If there had been a failure to provide information, thus rendering A’s consent ineffective in the eyes of the Committee, the Committee should have gone on to ask if the information was likely to have changed A’s mind.
The HFEA maintained, inter alia, that A had never gave written consent to either the use of her eggs by someone else or their use to create embryos. Export to the USA or anywhere else was not permitted under the General Directions that the Committee could make under the statute. There was no clear evidence that A wanted her mother to carry her child after her death. They were only eggs, and they required fertilisation, and therefore the Committee had to ask if she would have agreed to the particular method chosen by her parents. A had had a long period in which to make these decisions but she had failed to do so. In the light of this, the Committee had been entitled to find that it was not sufficiently clear that A wanted her mother to carry her own child in the event of death.
The Court’s Conclusion
Arden LJ was not impressed by the way in which the Committee had simply “waved aside” the conversation A had had with her mother about her eggs after she realised she was dying.

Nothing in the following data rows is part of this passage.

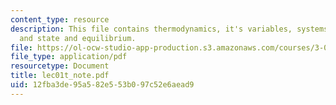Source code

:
 ```yaml
---
content_type: resource
description: This file contains thermodynamics, it's variables, systems, functions
  and state and equilibrium.
file: https://ol-ocw-studio-app-production.s3.amazonaws.com/courses/3-012-fundamentals-of-materials-science-fall-2005/12fba3de95a582e553b097c52e6aead9_lec01t_note.pdf
file_type: application/pdf
resourcetype: Document
title: lec01t_note.pdf
uid: 12fba3de-95a5-82e5-53b0-97c52e6aead9
---
```

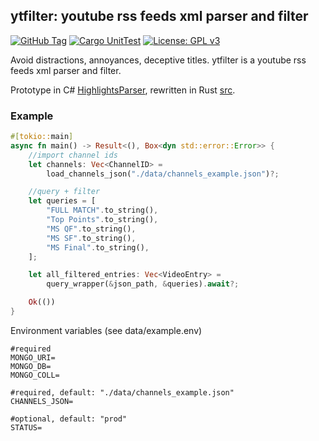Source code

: ## ytfilter: youtube rss feeds xml parser and filter

[![GitHub Tag](https://img.shields.io/github/v/tag/kenf1/ytfilter)](https://github.com/kenf1/ytfilter/tags) [![Cargo UnitTest](https://github.com/kenf1/ytfilter/actions/workflows/rust-tests.yml/badge.svg)](https://github.com/kenf1/ytfilter/actions/workflows/rust-tests.yml) [![License: GPL v3](https://img.shields.io/badge/License-GPLv3-blue.svg)](https://www.gnu.org/licenses/gpl-3.0)

Avoid distractions, annoyances, deceptive titles. ytfilter is a youtube rss feeds xml parser and filter.

Prototype in C# [HighlightsParser](https://github.com/kenf1/ytfilter/tree/main/HighlightsParser), rewritten in Rust [src](https://github.com/kenf1/ytfilter/tree/main/src).

### Example

```rust
#[tokio::main]
async fn main() -> Result<(), Box<dyn std::error::Error>> {
    //import channel ids
    let channels: Vec<ChannelID> =
        load_channels_json("./data/channels_example.json")?;

    //query + filter
    let queries = [
        "FULL MATCH".to_string(),
        "Top Points".to_string(),
        "MS QF".to_string(),
        "MS SF".to_string(),
        "MS Final".to_string(),
    ];

    let all_filtered_entries: Vec<VideoEntry> =
        query_wrapper(&json_path, &queries).await?;

    Ok(())
}
```

Environment variables (see data/example.env)

```shell
#required
MONGO_URI=
MONGO_DB=
MONGO_COLL=

#required, default: "./data/channels_example.json"
CHANNELS_JSON=

#optional, default: "prod"
STATUS=
```
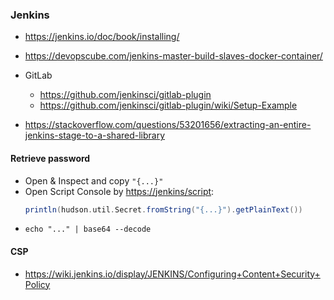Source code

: ### Jenkins

- <https://jenkins.io/doc/book/installing/>
- <https://devopscube.com/jenkins-master-build-slaves-docker-container/>
- GitLab
    - <https://github.com/jenkinsci/gitlab-plugin>
    - <https://github.com/jenkinsci/gitlab-plugin/wiki/Setup-Example>

- <https://stackoverflow.com/questions/53201656/extracting-an-entire-jenkins-stage-to-a-shared-library>

#### Retrieve password
- Open & Inspect and copy `"{...}"`
- Open Script Console by <https://jenkins/script>:
    ```groovy
    println(hudson.util.Secret.fromString("{...}").getPlainText())
    ``` 
- `echo "..." | base64 --decode`

#### CSP
- <https://wiki.jenkins.io/display/JENKINS/Configuring+Content+Security+Policy>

Contrary to [HFEA’s counsel] Ms Callaghan’s submissions, that statement clearly contemplated the creation of an embryo. Contrary to Ms Callaghan’s further submission that we should accept the Committee’s assessment of the evidence, this misstatement of the evidence discloses error in public law.
The Committee’s statement that there was no evidence on the question of A’s consent was “a most surprising conclusion” which flew in the face of A’s mother’s evidence, none of which was rejected. The Court of Appeal also found it “revealing” that the HFEA had chosen to press a case that A did not consent to the use of anonymous donor sperm.
It would be totally unrealistic to suppose that she was not aware that there would have to be a donor. Moreover, there is no suggestion that she had a preference for any donor known to her. The donor would have to be someone not known to her.
The decision taken by the Committee was flawed on three levels, namely:
i) misstatements of material evidence;
ii) a failure to give reasons why the Committee considered A had to have certain information before she could give effective consent to the appellants’ proposed actions
iii) a failure to decide what relevant information the HFE Act required A to have.
The Court of Appeal’s ruling means that the HFEA will have to reconsider whether to allow the eggs to be sent to the US fertility clinic, taking into account the factors (such as the all-important reported conversation between A and M) that Arden LJ pointed out were not considered before.